_Problem requirements_: Go through the entries below and work out how many lines include "title". Answer with the number only.

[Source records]
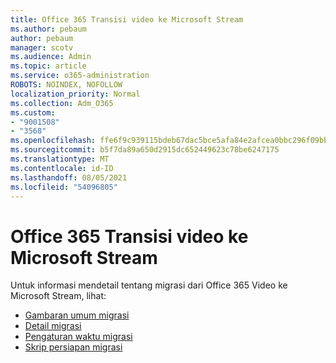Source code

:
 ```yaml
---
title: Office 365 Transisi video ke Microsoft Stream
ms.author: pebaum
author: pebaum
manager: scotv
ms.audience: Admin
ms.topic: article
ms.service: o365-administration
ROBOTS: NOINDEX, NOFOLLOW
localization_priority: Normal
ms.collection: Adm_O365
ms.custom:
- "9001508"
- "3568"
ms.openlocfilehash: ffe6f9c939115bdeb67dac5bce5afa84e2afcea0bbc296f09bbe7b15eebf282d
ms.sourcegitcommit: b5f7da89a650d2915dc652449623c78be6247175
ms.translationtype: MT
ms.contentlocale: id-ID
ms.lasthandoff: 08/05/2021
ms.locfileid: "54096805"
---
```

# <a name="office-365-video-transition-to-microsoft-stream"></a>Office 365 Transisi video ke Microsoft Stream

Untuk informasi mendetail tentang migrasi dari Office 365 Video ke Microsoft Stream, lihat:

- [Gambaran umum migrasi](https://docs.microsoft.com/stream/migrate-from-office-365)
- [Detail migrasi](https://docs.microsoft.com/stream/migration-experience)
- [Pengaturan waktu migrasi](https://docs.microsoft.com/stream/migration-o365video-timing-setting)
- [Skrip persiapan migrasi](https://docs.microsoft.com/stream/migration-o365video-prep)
---
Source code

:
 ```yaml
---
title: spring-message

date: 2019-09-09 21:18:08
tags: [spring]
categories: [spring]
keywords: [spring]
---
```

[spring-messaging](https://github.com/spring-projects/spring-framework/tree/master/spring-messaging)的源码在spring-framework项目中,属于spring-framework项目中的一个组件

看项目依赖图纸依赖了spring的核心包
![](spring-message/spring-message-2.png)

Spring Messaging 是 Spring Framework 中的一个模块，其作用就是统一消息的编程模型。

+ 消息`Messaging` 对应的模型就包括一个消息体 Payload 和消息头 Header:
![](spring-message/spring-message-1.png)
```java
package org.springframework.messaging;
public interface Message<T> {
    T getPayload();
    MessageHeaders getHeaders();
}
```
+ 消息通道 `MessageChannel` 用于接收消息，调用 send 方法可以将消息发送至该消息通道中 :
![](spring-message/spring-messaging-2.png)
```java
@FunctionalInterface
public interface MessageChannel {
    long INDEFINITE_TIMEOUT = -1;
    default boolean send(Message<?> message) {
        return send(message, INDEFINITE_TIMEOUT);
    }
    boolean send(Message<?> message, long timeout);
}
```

_Exercise answer_: 2